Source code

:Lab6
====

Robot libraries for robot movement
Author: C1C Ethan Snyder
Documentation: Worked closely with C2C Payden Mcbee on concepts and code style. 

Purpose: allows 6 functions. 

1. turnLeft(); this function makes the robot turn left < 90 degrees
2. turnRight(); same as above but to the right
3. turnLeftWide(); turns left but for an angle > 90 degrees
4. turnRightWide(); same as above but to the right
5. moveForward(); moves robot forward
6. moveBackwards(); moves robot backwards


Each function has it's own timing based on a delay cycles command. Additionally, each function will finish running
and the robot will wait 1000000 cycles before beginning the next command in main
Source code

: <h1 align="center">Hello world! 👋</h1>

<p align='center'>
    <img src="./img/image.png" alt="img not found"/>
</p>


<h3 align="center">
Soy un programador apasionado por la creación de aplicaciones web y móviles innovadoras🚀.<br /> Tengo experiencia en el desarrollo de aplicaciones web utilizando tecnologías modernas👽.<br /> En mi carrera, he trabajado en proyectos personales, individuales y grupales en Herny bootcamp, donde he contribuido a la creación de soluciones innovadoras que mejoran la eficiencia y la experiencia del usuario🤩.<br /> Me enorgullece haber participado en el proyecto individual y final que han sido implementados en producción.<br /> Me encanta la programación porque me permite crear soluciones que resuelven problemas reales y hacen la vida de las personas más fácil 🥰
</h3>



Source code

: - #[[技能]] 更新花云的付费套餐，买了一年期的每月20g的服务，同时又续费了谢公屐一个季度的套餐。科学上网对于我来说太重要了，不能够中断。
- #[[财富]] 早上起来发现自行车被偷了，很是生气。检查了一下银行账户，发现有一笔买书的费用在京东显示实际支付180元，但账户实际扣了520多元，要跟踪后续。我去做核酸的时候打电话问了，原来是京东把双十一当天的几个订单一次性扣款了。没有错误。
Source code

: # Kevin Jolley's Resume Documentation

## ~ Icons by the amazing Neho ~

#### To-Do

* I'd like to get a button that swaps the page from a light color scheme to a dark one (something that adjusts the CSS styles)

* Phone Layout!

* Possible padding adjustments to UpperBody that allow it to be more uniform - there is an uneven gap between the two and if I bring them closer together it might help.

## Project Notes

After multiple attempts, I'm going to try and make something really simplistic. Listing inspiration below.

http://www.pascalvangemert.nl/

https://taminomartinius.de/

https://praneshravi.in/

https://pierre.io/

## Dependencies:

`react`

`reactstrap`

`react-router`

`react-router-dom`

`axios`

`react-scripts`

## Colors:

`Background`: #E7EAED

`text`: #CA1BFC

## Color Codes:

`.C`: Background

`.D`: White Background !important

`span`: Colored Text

◇ ◇ ◇

Exercise prompt:
Please work out how many lines above contain the string "degrees", and reply with that number alone.

Exercise response:
2